● **Problem details**
Answer with a bare number: the count of lines in the data below that contain the word "convolutional".

Stored data entries
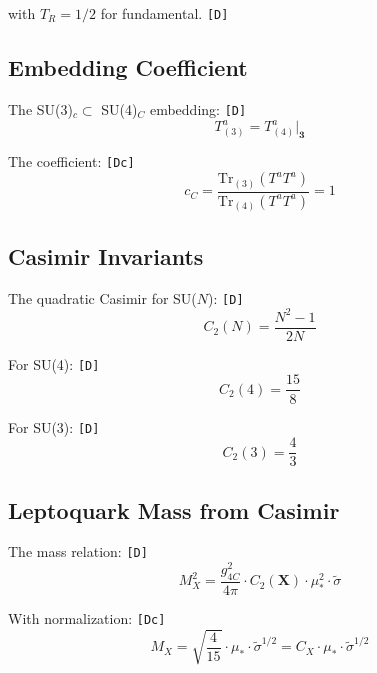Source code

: \documentclass[11pt,a4paper]{article}
\newcommand{\tagD}{\textcolor{green!50!black}{\texttt{[D]}}}
\newcommand{\tagDc}{\textcolor{blue!70!black}{\texttt{[Dc]}}}
\theoremstyle{definition}
\begin{document}
with $T_R = 1/2$ for fundamental. \tagD{}

\subsection{Embedding Coefficient}
\label{app:embed-coef}

The SU(3)$_c \subset$ SU(4)$_C$ embedding: \tagD{}
\begin{equation}
\label{eq:embed-1}
T^a_{(3)} = T^a_{(4)}|_{\mathbf{3}}
\end{equation}

The coefficient: \tagDc{}
\begin{equation}
\label{eq:embed-2}
c_C = \frac{\text{Tr}_{(3)}(T^a T^a)}{\text{Tr}_{(4)}(T^a T^a)} = 1
\end{equation}

\subsection{Casimir Invariants}
\label{app:casimir}

The quadratic Casimir for SU($N$): \tagD{}
\begin{equation}
\label{eq:casimir-1}
C_2(N) = \frac{N^2-1}{2N}
\end{equation}

For SU(4): \tagD{}
\begin{equation}
\label{eq:casimir-2}
C_2(4) = \frac{15}{8}
\end{equation}

For SU(3): \tagD{}
\begin{equation}
\label{eq:casimir-3}
C_2(3) = \frac{4}{3}
\end{equation}

\subsection{Leptoquark Mass from Casimir}
\label{app:lq-casimir}

The mass relation: \tagD{}
\begin{equation}
\label{eq:lq-mass-casimir}
M_X^2 = \frac{g_{4C}^2}{4\pi}\cdot C_2(\mathbf{X}) \cdot \mu_*^2 \cdot \tilde{\sigma}
\end{equation}

With normalization: \tagDc{}
\begin{equation}
\label{eq:lq-mass-norm}
M_X = \sqrt{\frac{4}{15}}\cdot\mu_*\cdot\tilde{\sigma}^{1/2} = C_X\cdot\mu_*\cdot\tilde{\sigma}^{1/2}
\end{equation}
\end{document}
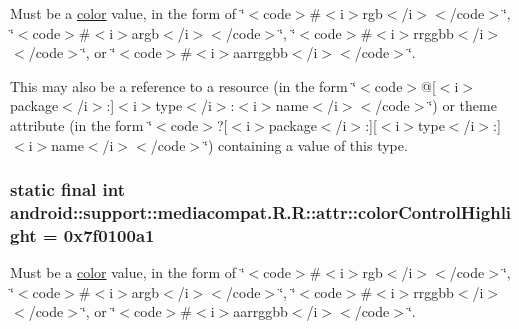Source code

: Must be a \hyperlink{classandroid_1_1support_1_1mediacompat_1_1_r_1_1color}{color} value, in the form of \char`\"{}$<$code$>$\#$<$i$>$rgb$<$/i$>$$<$/code$>$\char`\"{}, \char`\"{}$<$code$>$\#$<$i$>$argb$<$/i$>$$<$/code$>$\char`\"{}, \char`\"{}$<$code$>$\#$<$i$>$rrggbb$<$/i$>$$<$/code$>$\char`\"{}, or \char`\"{}$<$code$>$\#$<$i$>$aarrggbb$<$/i$>$$<$/code$>$\char`\"{}. 

This may also be a reference to a resource (in the form \char`\"{}$<$code$>$@\mbox{[}$<$i$>$package$<$/i$>$:\mbox{]}$<$i$>$type$<$/i$>$:$<$i$>$name$<$/i$>$$<$/code$>$\char`\"{}) or theme attribute (in the form \char`\"{}$<$code$>$?\mbox{[}$<$i$>$package$<$/i$>$:\mbox{]}\mbox{[}$<$i$>$type$<$/i$>$:\mbox{]}$<$i$>$name$<$/i$>$$<$/code$>$\char`\"{}) containing a value of this type. \hypertarget{classandroid_1_1support_1_1mediacompat_1_1_r_1_1attr_c33494a792895e76182a5b2dd08bd3f4}{
\subsubsection[{colorControlHighlight}]{\setlength{\rightskip}{0pt plus 5cm}static final int android::support::mediacompat.R.R::attr::colorControlHighlight = 0x7f0100a1}}
\label{classandroid_1_1support_1_1mediacompat_1_1_r_1_1attr_c33494a792895e76182a5b2dd08bd3f4}


Must be a \hyperlink{classandroid_1_1support_1_1mediacompat_1_1_r_1_1color}{color} value, in the form of \char`\"{}$<$code$>$\#$<$i$>$rgb$<$/i$>$$<$/code$>$\char`\"{}, \char`\"{}$<$code$>$\#$<$i$>$argb$<$/i$>$$<$/code$>$\char`\"{}, \char`\"{}$<$code$>$\#$<$i$>$rrggbb$<$/i$>$$<$/code$>$\char`\"{}, or \char`\"{}$<$code$>$\#$<$i$>$aarrggbb$<$/i$>$$<$/code$>$\char`\"{}. 

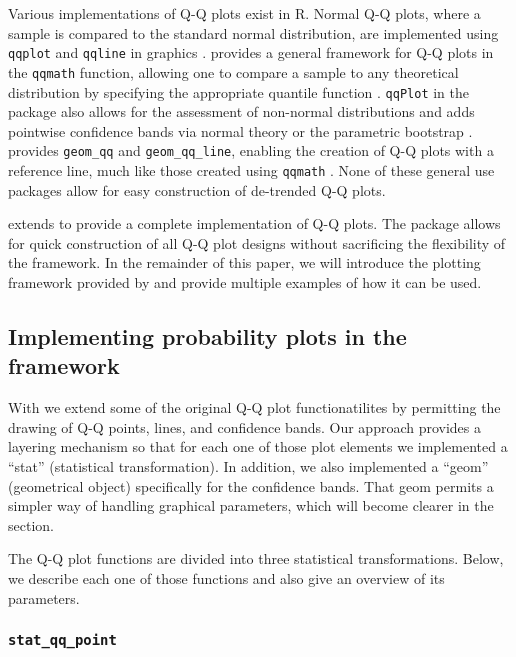 Various implementations of Q-Q plots exist in R. Normal Q-Q plots, where
a sample is compared to the standard normal distribution, are
implemented using \texttt{qqplot} and \texttt{qqline} in 
graphics \citep{R}.  provides a general framework for Q-Q
plots in the \texttt{qqmath} function, allowing one to compare a sample
to any theoretical distribution by specifying the appropriate quantile
function \citep{lattice}. \texttt{qqPlot} in the  package also
allows for the assessment of non-normal distributions and adds pointwise
confidence bands via normal theory or the parametric bootstrap
\citep{car}.  provides \texttt{geom\_qq} and
\texttt{geom\_qq\_line}, enabling the creation of Q-Q plots with a
reference line, much like those created using \texttt{qqmath}
\citep{ggplot2}. None of these general use packages allow for easy
construction of de-trended Q-Q plots.

 extends  to provide a complete implementation
of Q-Q plots. The package allows for quick construction of all Q-Q plot
designs without sacrificing the flexibility of the 
framework. In the remainder of this paper, we will introduce the
plotting framework provided by  and provide multiple
examples of how it can be used.

\subsection{\texorpdfstring{Implementing probability plots in the
framework}{Implementing probability plots in the  framework}}\label{implementing-probability-plots-in-the-framework}

With  we extend some of the original  Q-Q plot
functionatilites by permitting the drawing of Q-Q points, lines, and
confidence bands. Our approach provides a  layering
mechanism so that for each one of those plot elements we implemented a
 ``stat'' (statistical transformation). In addition, we
also implemented a  ``geom'' (geometrical object)
specifically for the confidence bands. That geom permits a simpler way
of handling graphical parameters, which will become clearer in the
 section.

The Q-Q plot functions are divided into three statistical
transformations. Below, we describe each one of those functions and also
give an overview of its parameters.

\subsubsection{\texorpdfstring{\texttt{stat\_qq\_point}}{stat\_qq\_point}}\label{stat_qq_point}

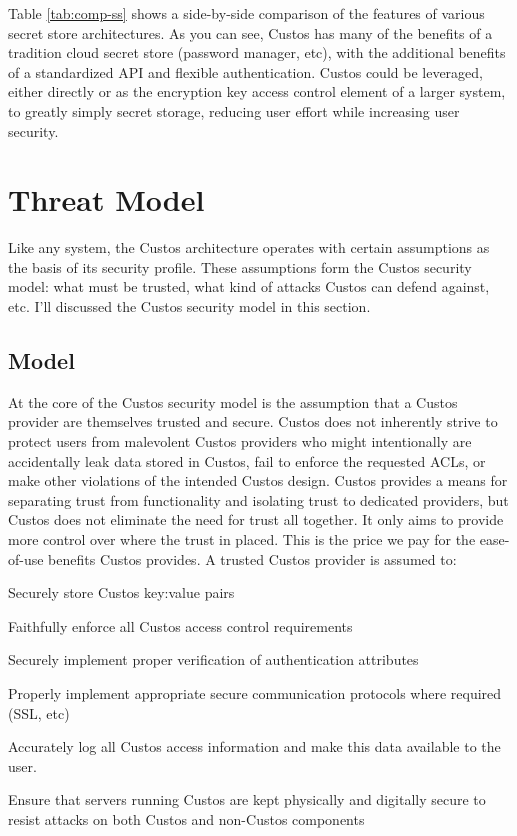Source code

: Table \ref{tab:comp-ss} shows a side-by-side comparison of the
features of various secret store architectures. As you can see, Custos
has many of the benefits of a tradition cloud secret store (password
manager, etc), with the additional benefits of a standardized API and
flexible authentication. Custos could be leveraged, either directly or
as the encryption key access control element of a larger system, to
greatly simply secret storage, reducing user effort while increasing
user security.

\section{Threat Model}

Like any system, the Custos architecture operates with certain
assumptions as the basis of its security profile. These assumptions
form the Custos security model: what must be trusted, what kind of
attacks Custos can defend against, etc. I'll discussed the Custos
security model in this section.

\subsection{Model}

At the core of the Custos security model is the assumption that a
Custos provider are themselves trusted and secure. Custos does not
inherently strive to protect users from malevolent Custos providers
who might intentionally are accidentally leak data stored in Custos, fail
to enforce the requested ACLs, or make other violations of the intended
Custos design. Custos provides a means for separating trust from
functionality and isolating trust to dedicated providers, but Custos
does not eliminate the need for trust all together. It only aims to
provide more control over where the trust in placed. This is the price
we pay for the ease-of-use benefits Custos provides. A trusted Custos
provider is assumed to:

\begin{packed_item}
\item Securely store Custos key:value pairs
\item Faithfully enforce all Custos access control requirements
\item Securely implement proper verification of authentication attributes
\item Properly implement appropriate secure communication protocols where
  required (SSL, etc)
\item Accurately log all Custos access information and make this data
  available to the user.
\item Ensure that servers running Custos are kept physically and
  digitally secure to resist attacks on both Custos and non-Custos
  components
\end{packed_item}

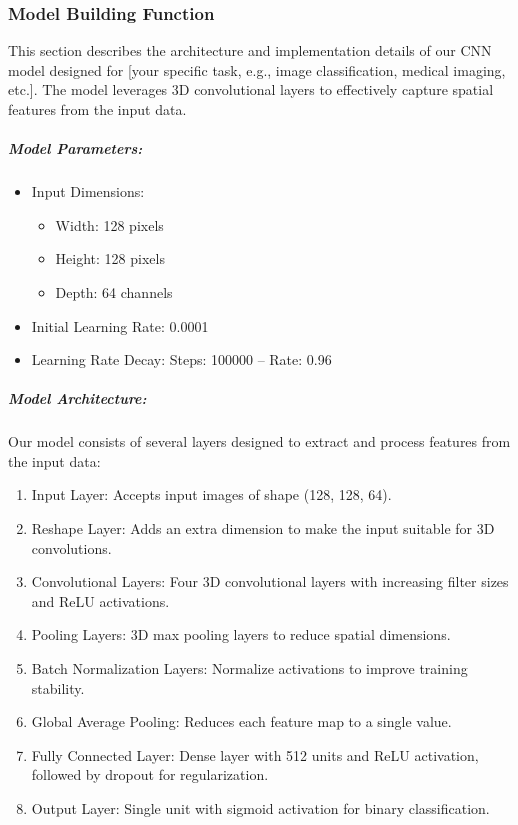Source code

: \subsubsection{Model Building Function}

This section describes the architecture and implementation details of our CNN model designed for [your specific task, e.g., image classification, medical imaging, etc.]. The model leverages 3D convolutional layers to effectively capture spatial features from the input data.

\subparagraph{Model Parameters:}

\begin{itemize}
    \item Input Dimensions:
        \begin{itemize}
            \item Width: 128 pixels
            \item Height: 128 pixels
            \item Depth: 64 channels
        \end{itemize}
    \item Initial Learning Rate: 0.0001
    \item  Learning Rate Decay: Steps: 100000 -- Rate: 0.96
\end{itemize}

\subparagraph{Model Architecture:}

Our model consists of several layers designed to extract and process features from the input data:

\begin{enumerate}
    \item Input Layer: Accepts input images of shape (128, 128, 64).
    \item Reshape Layer: Adds an extra dimension to make the input suitable for 3D convolutions.
    \item Convolutional Layers: Four 3D convolutional layers with increasing filter sizes and ReLU activations.
    \item Pooling Layers: 3D max pooling layers to reduce spatial dimensions.
    \item Batch Normalization Layers: Normalize activations to improve training stability.
    \item Global Average Pooling: Reduces each feature map to a single value.
    \item Fully Connected Layer: Dense layer with 512 units and ReLU activation, followed by dropout for regularization.
    \item Output Layer: Single unit with sigmoid activation for binary classification.
\end{enumerate}

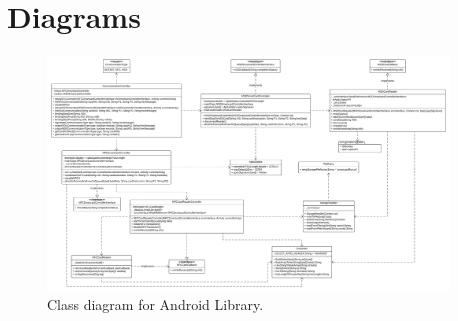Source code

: \chapter{Diagrams}
\label{app:c}

\begin{figure}[h!]
  \caption{Class diagram for Android Library.}
  \label{fig:classdiagram_extended}
  \centering
    \includegraphics[width=0.95\textwidth]{images/Class_Diagram_Extended_Desc.png}
\end{figure}
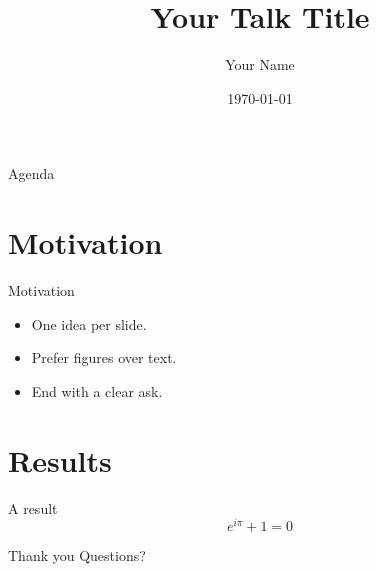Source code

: \documentclass[aspectratio=169]{beamer}
\title{Your Talk Title}
\author{Your Name}
\date{\today}
\begin{document}
\begin{frame}
  \titlepage
\end{frame}

\begin{frame}{Agenda}
  \tableofcontents
\end{frame}

\section{Motivation}
\begin{frame}{Motivation}
  \begin{itemize}
    \item One idea per slide.
    \item Prefer figures over text.
    \item End with a clear ask.
  \end{itemize}
\end{frame}

\section{Results}
\begin{frame}{A result}
  \begin{equation*}
    e^{i\pi} + 1 = 0
  \end{equation*}
\end{frame}

\begin{frame}{Thank you}
  Questions?
\end{frame}
\end{document}
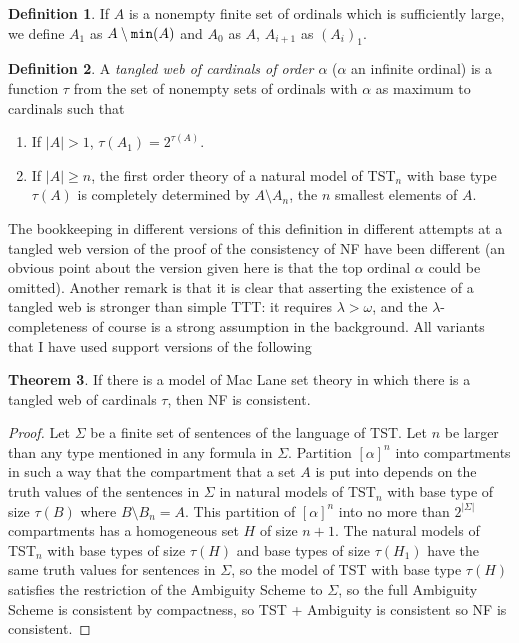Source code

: \documentclass[112pt]{article}
\theoremstyle{definition}
\newtheorem{theorem}{Theorem}[section]
\newtheorem{definition}[theorem]{Definition}
\theoremstyle{remark}
\begin{document}
\begin{definition}
If $A$ is a nonempty finite set of ordinals which is sufficiently large, we define $A_1$ as $A \setminus {\tt min}(A)$ and $A_0$ as $A$, $A_{i+1}$ as $(A_i)_1$.
\end{definition}
\begin{definition}
A {\em tangled web of cardinals of order $\alpha$\/} ($\alpha$ an infinite ordinal) is a function $\tau$ from the set of nonempty sets of ordinals with $\alpha$ as maximum
to cardinals such that

\begin{enumerate}

\item  If $|A|>1$, $\tau(A_1) = 2^{\tau(A)}$.

\item  If $|A|\geq n$, the first order theory of a natural model of TST$_n$ with base type $\tau(A)$ is completely determined by $A \setminus A_n$, the
$n$ smallest elements of $A$.

\end{enumerate}
\end{definition}

The bookkeeping in different versions of this definition in different attempts at a tangled web version of the proof of the consistency of NF have been different (an obvious point about the version given here is that the top ordinal $\alpha$ could be omitted).  Another remark is that it is clear that asserting the existence of a tangled web is stronger than simple TTT:  it requires $\lambda>\omega$, and the $\lambda$-completeness of course is a strong assumption in the background.  All variants that I have used support versions of the following

\begin{theorem}
If there is a model of Mac Lane set theory in which there is a tangled web of cardinals $\tau$, then NF is consistent.
\end{theorem}

\begin{proof}
Let $\Sigma$ be a finite set of sentences of the language of TST.  Let $n$ be larger than any type mentioned in any formula in $\Sigma$.
Partition $[\alpha]^n$ into compartments in such a way that the compartment that a set $A$ is put into depends on the truth values of the sentences in $\Sigma$ in natural models of TST$_n$  with base type of size $\tau(B)$ where $B \setminus B_n=A$.  This partition of $[\alpha]^n$ into no more than
$2^{|\Sigma|}$ compartments has a homogeneous set $H$ of size $n+1$.  The natural models of TST$_n$ with base types of size $\tau(H)$ and base
types of size $\tau(H_1)$ have the same truth values for sentences in $\Sigma$, so the model of TST with base type $\tau(H)$ satisfies the restriction of the Ambiguity Scheme to $\Sigma$, so the full Ambiguity Scheme is consistent by compactness, so TST + Ambiguity is consistent so NF is consistent.
\end{proof}
\end{document}
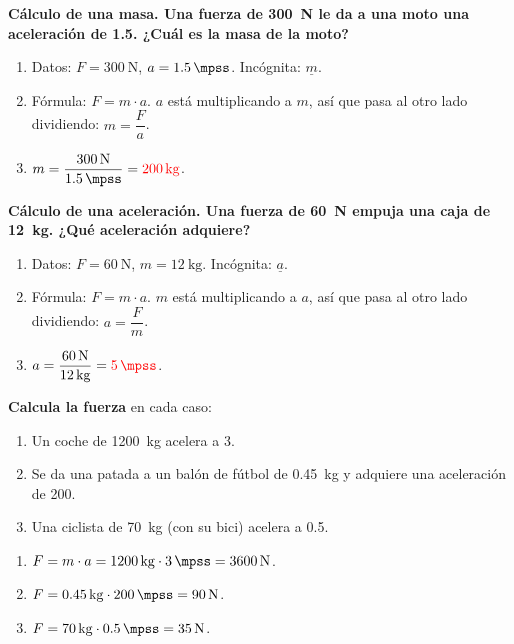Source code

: \begin{example}
    \textbf{Cálculo de una masa. Una fuerza de \qty{300}{\newton} le da a una moto una aceleración de \qty{1.5}{\mpss}. ¿Cuál es la masa de la moto?}
    \begin{enumerate}[label=\numberballmDarkTeal]
        \item Datos: \(F = \qty{300}{\newton}\), \(a = \qty{1.5}{\mpss}\). Incógnita: \(\underline{m}\).
        \item Fórmula: \(F = m \cdot a\). \(a\) está multiplicando a \(m\), así que pasa al otro lado dividiendo: \(m = \dfrac{F}{a}\).
        \item \(m = \dfrac{\qty{300}{\newton}}{\qty{1.5}{\mpss}} = \textcolor{red}{\qty{200}{\kg}}\).
    \end{enumerate}
\end{example}

\begin{example}
    \textbf{Cálculo de una aceleración. Una fuerza de \qty{60}{\newton} empuja una caja de \qty{12}{\kg}. ¿Qué aceleración adquiere?}
    \begin{enumerate}[label=\numberballmDarkTeal]
        \item Datos: \(F = \qty{60}{\newton}\), \(m = \qty{12}{\kg}\). Incógnita: \(\underline{a}\).
        \item Fórmula: \(F = m \cdot a\). \(m\) está multiplicando a \(a\), así que pasa al otro lado dividiendo: \(a = \dfrac{F}{m}\).
        \item \(a = \dfrac{\qty{60}{\newton}}{\qty{12}{\kg}} = \textcolor{red}{\qty{5}{\mpss}}\).
    \end{enumerate}
\end{example}

\begin{exercise}
    \textbf{Calcula la fuerza} en cada caso:
    \begin{enumerate}[label=\letraminuscula]
        \item Un coche de \qty{1200}{\kg} acelera a \qty{3}{\mpss}.
        \item Se da una patada a un balón de fútbol de \qty{0.45}{\kg} y adquiere una aceleración de \qty{200}{\mpss}.
        \item Una ciclista de \qty{70}{\kg} (con su bici) acelera a \qty{0.5}{\mpss}.
    \end{enumerate}
    \begin{solu}
        \begin{enumerate}[label=\alph*)]
            \item \(F = m \cdot a = \qty{1200}{\kg} \cdot \qty{3}{\mpss} = \qty{3600}{\newton}\).
            \item \(F = \qty{0.45}{\kg} \cdot \qty{200}{\mpss} = \qty{90}{\newton}\).
            \item \(F = \qty{70}{\kg} \cdot \qty{0.5}{\mpss} = \qty{35}{\newton}\).
        \end{enumerate}
    \end{solu}
\end{exercise}

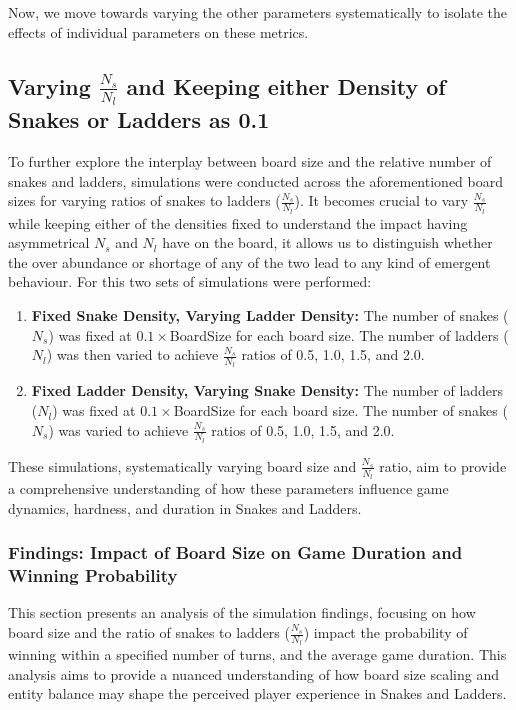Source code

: Now, we move towards varying the other parameters systematically to isolate the effects of individual parameters on these metrics.

\subsection{Varying $\frac{N_s}{N_l}$ and Keeping either Density of Snakes or Ladders as 0.1} 
To further explore the interplay between board size and the relative number of snakes and ladders, simulations were conducted across the aforementioned board sizes for varying ratios of snakes to ladders ($\frac{N_s}{N_l}$). It becomes crucial to vary $\frac{N_s}{N_l}$ while keeping either of the densities fixed to understand the impact having asymmetrical ${N_s}$ and $N_l$ have on the board, it allows us to distinguish whether the over abundance or shortage of any of the two lead to any kind of emergent behaviour. For this two sets of simulations were performed:

\begin{enumerate}
	\item \textbf{Fixed Snake Density, Varying Ladder Density:} The number of snakes ($N_s$) was fixed at $0.1 \times$BoardSize for each board size. The number of ladders ($N_l$) was then varied to achieve $\frac{N_s}{N_l}$ ratios of 0.5, 1.0, 1.5, and 2.0.
	\item \textbf{Fixed Ladder Density, Varying Snake Density:} The number of ladders ($N_l$) was fixed at $0.1 \times$BoardSize for each board size. The number of snakes ($N_s$) was varied to achieve $\frac{N_s}{N_l}$ ratios of 0.5, 1.0, 1.5, and 2.0.
\end{enumerate}

These simulations, systematically varying board size and $\frac{N_s}{N_l}$ ratio, aim to provide a comprehensive understanding of how these parameters influence game dynamics, hardness, and duration in Snakes and Ladders.

\subsubsection{Findings: Impact of Board Size on Game Duration and Winning Probability}

This section presents an analysis of the simulation findings, focusing on how board size and the ratio of snakes to ladders ($\frac{N_s}{N_l}$) impact the probability of winning within a specified number of turns, and the average game duration.  This analysis aims to provide a nuanced understanding of how board size scaling and entity balance may shape the perceived player experience in Snakes and Ladders.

● **Solution to the exercise**
2